__PROBLEM TO SOLVE__
Among the entries below, one line contains "Como resultado de" and another contains "no solo se exportan". Transcribe those two lines and every line between them, exactly.

__Extracted data entries__

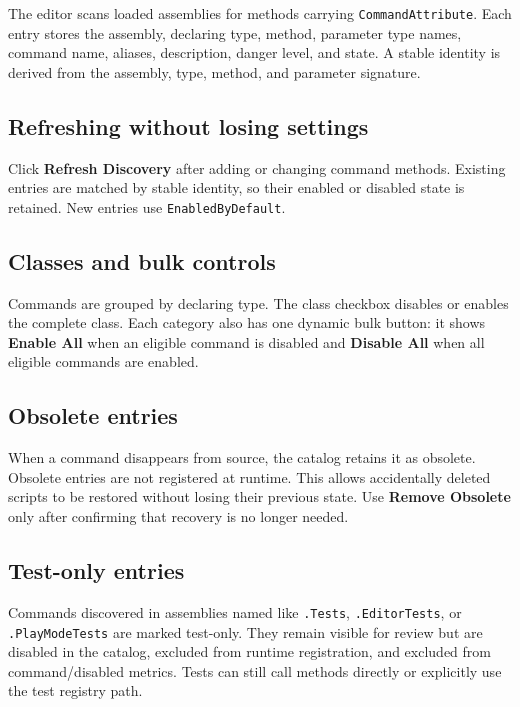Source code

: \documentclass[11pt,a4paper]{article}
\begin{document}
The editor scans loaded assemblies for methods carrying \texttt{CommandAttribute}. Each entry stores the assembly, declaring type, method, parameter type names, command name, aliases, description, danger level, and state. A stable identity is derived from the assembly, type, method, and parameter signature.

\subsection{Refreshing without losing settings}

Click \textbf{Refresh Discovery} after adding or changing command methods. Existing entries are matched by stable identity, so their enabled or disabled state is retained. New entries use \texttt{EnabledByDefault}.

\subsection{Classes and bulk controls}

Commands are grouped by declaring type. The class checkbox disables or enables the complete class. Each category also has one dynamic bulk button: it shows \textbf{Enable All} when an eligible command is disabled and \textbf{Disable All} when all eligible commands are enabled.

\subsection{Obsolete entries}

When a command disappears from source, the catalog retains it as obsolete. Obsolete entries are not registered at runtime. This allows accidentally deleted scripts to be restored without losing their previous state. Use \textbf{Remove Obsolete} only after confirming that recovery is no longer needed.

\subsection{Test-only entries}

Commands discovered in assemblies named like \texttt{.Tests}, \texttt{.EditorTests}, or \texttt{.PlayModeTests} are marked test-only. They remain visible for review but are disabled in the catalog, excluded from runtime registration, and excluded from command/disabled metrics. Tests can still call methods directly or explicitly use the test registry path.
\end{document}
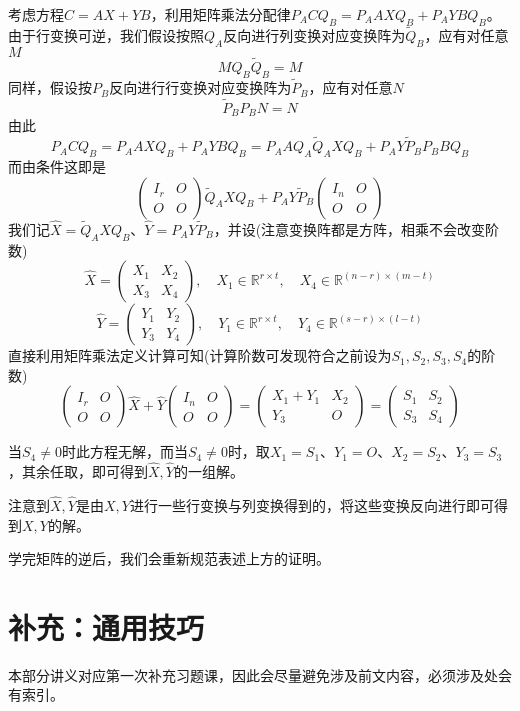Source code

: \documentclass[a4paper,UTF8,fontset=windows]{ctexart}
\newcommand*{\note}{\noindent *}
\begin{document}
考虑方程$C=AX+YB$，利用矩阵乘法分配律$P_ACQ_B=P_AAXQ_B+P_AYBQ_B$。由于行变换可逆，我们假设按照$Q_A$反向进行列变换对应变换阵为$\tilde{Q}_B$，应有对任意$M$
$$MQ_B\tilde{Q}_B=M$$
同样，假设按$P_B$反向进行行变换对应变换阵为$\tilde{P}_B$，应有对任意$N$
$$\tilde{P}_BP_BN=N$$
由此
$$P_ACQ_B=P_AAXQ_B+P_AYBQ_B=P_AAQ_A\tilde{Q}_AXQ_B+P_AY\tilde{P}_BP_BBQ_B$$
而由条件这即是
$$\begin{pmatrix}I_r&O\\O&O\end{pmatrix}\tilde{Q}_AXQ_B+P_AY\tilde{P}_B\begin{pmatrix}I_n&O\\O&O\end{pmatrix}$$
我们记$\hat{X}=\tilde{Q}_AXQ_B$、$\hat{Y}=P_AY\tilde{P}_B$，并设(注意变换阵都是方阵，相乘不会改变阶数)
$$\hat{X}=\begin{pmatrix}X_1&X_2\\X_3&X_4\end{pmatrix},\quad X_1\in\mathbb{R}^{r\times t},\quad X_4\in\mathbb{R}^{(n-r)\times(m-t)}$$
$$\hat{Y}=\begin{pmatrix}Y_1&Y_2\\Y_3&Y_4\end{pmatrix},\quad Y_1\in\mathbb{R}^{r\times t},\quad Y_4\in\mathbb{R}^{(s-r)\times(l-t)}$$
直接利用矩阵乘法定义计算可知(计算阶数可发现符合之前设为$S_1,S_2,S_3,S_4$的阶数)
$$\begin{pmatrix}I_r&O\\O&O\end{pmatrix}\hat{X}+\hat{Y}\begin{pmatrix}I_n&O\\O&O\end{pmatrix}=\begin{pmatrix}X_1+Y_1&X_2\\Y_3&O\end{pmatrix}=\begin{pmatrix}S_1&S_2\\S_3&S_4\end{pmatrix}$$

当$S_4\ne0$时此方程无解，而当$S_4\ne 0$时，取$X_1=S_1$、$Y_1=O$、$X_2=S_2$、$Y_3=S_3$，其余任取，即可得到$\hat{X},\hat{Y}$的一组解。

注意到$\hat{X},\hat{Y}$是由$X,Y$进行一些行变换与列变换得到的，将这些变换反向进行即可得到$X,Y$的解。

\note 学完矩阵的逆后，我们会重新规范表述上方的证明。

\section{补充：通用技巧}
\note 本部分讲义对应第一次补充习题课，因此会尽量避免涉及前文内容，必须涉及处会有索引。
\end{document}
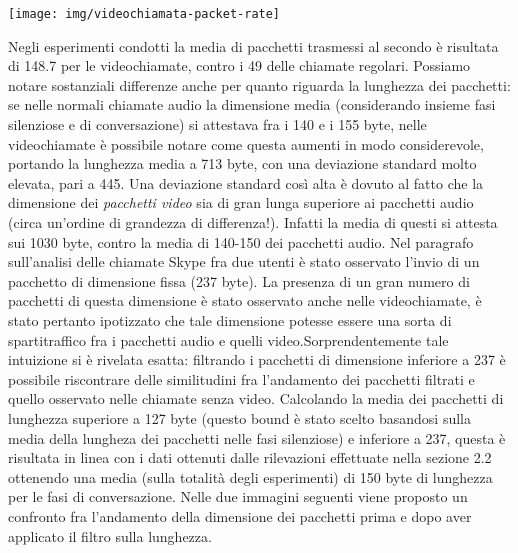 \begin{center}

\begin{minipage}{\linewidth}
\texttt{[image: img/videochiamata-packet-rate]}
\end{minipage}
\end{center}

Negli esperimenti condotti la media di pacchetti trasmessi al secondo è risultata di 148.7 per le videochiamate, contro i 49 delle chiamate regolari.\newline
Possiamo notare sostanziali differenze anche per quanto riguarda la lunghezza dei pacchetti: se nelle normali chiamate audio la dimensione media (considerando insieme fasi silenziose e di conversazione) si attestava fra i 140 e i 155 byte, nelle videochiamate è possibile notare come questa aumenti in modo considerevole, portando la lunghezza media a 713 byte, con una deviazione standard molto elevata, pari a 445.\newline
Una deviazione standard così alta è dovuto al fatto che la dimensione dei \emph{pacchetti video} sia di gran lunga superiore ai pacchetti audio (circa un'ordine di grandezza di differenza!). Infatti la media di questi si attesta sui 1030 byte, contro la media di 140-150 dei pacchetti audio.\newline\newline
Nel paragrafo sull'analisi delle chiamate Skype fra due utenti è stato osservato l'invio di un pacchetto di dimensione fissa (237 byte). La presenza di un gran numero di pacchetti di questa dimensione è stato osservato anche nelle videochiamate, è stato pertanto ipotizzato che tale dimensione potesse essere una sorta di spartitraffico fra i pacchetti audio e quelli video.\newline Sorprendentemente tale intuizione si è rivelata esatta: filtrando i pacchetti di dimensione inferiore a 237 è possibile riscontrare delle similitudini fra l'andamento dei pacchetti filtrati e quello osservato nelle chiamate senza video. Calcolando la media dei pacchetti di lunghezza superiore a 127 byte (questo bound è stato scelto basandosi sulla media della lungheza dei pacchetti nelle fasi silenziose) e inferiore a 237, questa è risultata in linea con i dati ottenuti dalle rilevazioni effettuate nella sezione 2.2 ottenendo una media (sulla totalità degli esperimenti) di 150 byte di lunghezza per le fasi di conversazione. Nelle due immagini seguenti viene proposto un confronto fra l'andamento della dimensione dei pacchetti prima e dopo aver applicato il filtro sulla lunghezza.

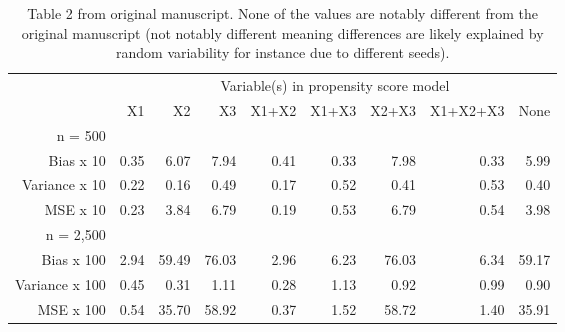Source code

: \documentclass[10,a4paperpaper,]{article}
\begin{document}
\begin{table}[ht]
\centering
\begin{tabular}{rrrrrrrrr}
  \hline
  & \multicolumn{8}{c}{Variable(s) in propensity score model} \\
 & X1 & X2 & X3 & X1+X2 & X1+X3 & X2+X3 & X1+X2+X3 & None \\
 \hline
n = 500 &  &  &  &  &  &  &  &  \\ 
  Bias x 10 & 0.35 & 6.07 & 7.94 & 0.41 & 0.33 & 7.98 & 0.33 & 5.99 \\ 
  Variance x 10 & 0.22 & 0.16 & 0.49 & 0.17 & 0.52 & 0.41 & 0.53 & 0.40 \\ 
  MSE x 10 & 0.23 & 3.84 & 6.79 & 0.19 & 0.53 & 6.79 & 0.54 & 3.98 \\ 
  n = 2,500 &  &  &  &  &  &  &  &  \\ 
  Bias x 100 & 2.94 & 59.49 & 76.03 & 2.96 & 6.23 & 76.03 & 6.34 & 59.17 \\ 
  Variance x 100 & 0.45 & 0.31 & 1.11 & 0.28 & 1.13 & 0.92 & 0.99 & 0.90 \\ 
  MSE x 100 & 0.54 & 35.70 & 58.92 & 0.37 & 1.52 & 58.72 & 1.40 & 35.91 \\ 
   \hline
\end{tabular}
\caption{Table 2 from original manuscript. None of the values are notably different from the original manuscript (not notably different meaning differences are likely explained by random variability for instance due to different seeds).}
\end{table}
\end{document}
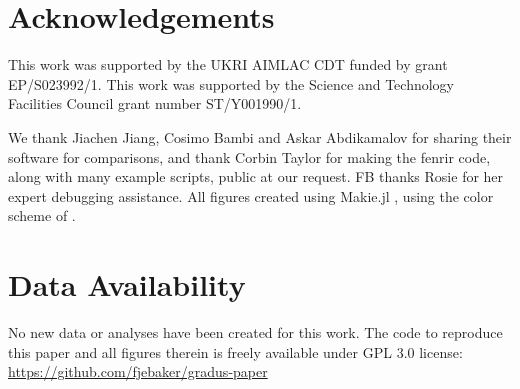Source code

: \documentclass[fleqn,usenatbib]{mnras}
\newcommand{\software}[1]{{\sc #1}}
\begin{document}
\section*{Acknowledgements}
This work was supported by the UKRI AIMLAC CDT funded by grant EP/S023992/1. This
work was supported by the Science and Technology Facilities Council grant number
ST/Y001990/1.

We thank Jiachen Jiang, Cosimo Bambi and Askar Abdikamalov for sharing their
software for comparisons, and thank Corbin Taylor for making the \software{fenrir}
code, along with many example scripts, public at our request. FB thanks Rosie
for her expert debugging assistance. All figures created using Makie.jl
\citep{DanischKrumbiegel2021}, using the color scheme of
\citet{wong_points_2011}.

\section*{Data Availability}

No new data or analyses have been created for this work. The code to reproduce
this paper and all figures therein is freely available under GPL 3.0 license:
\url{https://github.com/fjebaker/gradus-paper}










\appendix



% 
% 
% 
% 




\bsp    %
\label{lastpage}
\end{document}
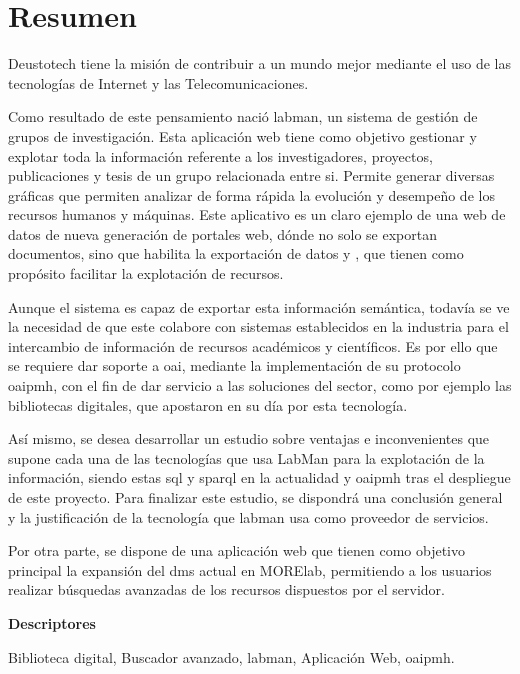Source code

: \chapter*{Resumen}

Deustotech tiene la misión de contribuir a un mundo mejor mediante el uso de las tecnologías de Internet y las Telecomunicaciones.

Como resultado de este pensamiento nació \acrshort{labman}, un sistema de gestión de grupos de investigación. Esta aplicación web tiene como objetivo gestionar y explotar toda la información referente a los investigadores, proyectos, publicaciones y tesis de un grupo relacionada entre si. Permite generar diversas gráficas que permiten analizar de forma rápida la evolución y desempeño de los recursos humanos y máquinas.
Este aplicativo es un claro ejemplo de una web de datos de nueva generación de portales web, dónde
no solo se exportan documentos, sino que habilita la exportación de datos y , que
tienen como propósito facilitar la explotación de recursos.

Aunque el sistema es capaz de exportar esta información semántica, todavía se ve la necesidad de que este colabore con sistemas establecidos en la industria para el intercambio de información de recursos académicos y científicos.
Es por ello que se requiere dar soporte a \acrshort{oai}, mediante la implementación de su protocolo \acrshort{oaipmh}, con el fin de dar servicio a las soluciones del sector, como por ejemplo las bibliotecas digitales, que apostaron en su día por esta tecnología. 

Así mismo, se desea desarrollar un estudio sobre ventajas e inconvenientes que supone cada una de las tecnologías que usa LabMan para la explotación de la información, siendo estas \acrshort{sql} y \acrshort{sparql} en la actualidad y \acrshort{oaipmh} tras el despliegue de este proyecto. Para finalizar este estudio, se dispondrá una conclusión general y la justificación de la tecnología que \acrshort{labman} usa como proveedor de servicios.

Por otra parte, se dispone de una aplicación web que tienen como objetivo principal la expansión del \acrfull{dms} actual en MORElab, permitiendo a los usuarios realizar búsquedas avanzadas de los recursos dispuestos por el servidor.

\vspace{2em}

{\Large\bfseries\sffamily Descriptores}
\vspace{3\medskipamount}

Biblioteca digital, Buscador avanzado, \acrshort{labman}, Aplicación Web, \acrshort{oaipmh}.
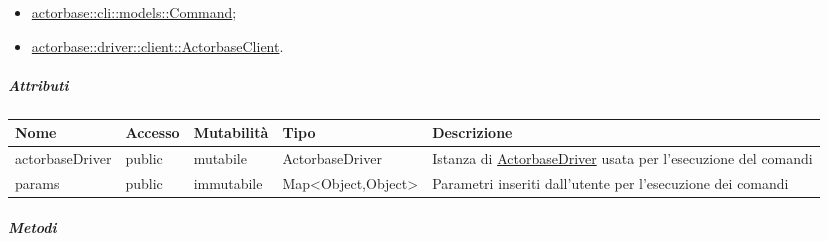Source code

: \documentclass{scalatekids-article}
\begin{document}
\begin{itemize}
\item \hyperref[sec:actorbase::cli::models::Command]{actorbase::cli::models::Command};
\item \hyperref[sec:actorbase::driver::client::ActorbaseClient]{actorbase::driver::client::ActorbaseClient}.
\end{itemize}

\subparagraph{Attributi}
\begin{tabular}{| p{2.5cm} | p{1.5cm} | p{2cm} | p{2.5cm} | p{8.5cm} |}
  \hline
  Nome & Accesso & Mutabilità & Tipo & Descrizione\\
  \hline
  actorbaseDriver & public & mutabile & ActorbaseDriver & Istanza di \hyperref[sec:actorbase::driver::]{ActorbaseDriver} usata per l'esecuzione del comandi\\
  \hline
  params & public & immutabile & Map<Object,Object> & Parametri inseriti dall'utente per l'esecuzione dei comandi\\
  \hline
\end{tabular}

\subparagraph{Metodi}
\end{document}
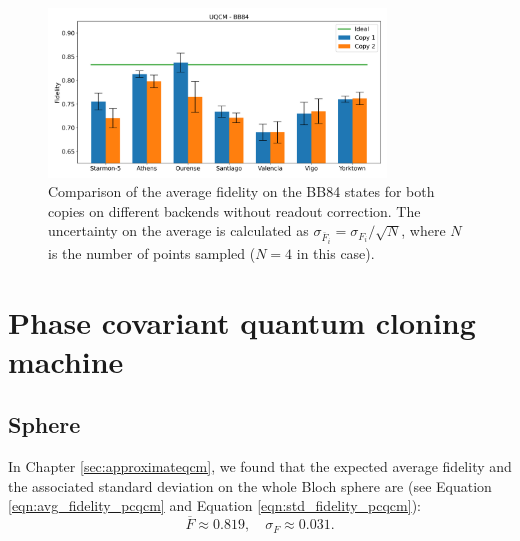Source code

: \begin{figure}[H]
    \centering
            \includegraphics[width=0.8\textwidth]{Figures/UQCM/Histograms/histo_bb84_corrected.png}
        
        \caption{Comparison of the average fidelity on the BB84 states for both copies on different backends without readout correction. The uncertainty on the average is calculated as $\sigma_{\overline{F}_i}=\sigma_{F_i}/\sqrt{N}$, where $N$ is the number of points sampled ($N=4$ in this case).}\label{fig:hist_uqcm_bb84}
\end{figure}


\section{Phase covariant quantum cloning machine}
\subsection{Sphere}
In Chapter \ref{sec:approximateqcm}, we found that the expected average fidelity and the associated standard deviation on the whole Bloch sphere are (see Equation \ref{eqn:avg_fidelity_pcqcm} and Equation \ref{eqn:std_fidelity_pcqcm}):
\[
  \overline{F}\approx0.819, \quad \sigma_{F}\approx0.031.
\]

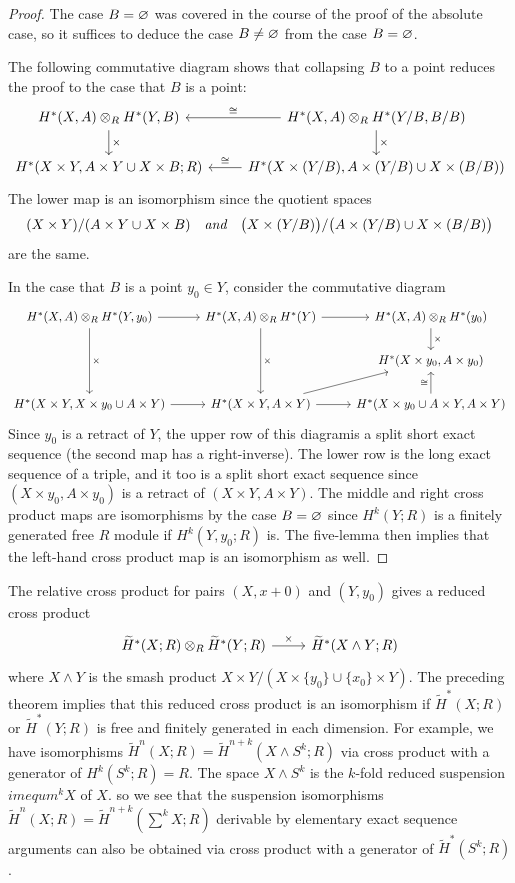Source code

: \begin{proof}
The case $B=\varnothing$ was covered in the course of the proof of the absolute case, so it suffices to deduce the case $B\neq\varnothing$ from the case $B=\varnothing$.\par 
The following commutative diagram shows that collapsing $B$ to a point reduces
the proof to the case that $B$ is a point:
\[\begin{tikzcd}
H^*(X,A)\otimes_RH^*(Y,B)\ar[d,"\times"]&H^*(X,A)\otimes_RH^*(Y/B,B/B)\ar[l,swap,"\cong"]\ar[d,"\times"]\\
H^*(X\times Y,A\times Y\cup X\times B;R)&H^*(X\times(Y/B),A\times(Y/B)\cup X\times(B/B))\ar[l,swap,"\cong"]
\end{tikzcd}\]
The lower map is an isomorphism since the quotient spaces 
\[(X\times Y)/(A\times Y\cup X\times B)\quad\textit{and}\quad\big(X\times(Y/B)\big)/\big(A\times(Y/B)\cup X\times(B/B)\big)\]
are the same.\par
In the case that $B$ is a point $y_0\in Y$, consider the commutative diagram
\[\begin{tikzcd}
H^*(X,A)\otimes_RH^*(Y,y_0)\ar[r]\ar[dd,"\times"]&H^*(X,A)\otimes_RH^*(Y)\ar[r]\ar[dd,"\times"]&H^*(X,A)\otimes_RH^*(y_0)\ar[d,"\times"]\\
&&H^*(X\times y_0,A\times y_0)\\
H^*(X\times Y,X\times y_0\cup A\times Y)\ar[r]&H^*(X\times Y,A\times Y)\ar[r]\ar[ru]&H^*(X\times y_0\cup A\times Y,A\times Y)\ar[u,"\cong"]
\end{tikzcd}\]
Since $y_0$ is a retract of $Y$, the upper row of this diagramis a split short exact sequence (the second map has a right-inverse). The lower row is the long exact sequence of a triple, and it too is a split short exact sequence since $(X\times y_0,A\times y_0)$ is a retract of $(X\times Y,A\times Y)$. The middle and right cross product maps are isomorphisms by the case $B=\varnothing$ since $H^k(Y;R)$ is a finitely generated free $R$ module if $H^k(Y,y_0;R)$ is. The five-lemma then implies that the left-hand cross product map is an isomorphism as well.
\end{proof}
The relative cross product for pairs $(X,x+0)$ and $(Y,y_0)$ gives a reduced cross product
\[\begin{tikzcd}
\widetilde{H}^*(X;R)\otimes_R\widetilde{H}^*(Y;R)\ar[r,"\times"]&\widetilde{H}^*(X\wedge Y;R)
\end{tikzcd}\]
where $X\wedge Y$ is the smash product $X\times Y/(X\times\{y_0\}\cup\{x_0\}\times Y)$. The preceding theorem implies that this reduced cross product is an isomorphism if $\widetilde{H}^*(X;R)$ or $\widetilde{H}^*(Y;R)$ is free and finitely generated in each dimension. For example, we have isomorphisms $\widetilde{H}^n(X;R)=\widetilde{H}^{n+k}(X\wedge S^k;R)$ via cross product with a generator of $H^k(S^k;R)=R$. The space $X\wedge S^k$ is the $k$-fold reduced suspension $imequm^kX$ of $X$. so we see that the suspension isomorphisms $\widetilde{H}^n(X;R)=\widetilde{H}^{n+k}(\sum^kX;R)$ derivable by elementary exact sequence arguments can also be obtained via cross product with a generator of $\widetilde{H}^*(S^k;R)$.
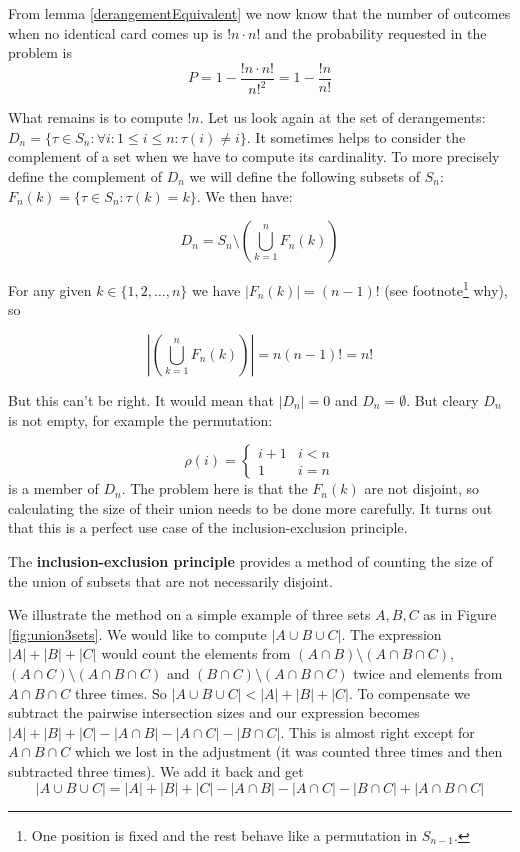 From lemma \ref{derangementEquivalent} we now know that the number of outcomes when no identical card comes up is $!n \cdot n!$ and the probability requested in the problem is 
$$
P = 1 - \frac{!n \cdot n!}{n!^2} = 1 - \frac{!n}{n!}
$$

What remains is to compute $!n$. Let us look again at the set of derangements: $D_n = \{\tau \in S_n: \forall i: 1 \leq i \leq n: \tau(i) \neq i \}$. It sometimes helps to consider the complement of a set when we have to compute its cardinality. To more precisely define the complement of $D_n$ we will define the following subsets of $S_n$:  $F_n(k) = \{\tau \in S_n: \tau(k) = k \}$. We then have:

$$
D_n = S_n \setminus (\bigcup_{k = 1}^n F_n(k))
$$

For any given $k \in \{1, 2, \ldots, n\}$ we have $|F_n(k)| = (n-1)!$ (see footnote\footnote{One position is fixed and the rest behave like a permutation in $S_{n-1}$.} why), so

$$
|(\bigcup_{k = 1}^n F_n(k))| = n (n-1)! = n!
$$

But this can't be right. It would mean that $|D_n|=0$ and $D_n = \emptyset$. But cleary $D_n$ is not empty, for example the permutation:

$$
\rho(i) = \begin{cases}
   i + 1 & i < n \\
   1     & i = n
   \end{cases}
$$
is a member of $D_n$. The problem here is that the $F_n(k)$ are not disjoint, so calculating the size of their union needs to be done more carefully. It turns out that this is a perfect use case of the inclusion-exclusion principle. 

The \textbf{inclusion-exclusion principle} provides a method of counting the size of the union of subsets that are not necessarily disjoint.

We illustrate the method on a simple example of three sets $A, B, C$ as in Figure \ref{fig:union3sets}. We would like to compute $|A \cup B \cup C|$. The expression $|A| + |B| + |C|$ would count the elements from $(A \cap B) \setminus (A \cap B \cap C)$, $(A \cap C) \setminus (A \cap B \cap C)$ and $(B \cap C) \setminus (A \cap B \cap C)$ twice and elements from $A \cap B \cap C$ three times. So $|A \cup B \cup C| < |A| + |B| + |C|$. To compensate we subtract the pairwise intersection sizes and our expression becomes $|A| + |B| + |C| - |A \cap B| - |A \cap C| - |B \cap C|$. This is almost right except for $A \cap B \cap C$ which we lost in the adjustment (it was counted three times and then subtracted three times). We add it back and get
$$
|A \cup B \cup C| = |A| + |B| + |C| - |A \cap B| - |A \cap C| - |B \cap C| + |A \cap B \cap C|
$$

__ANSWER SPACE__
Como resultado de este pensamiento nació \acrshort{labman}, un sistema de gestión de grupos de investigación. Esta aplicación web tiene como objetivo gestionar y explotar toda la información referente a los investigadores, proyectos, publicaciones y tesis de un grupo relacionada entre si. Permite generar diversas gráficas que permiten analizar de forma rápida la evolución y desempeño de los recursos humanos y máquinas.
Este aplicativo es un claro ejemplo de una web de datos de nueva generación de portales web, dónde
no solo se exportan documentos, sino que habilita la exportación de datos y , que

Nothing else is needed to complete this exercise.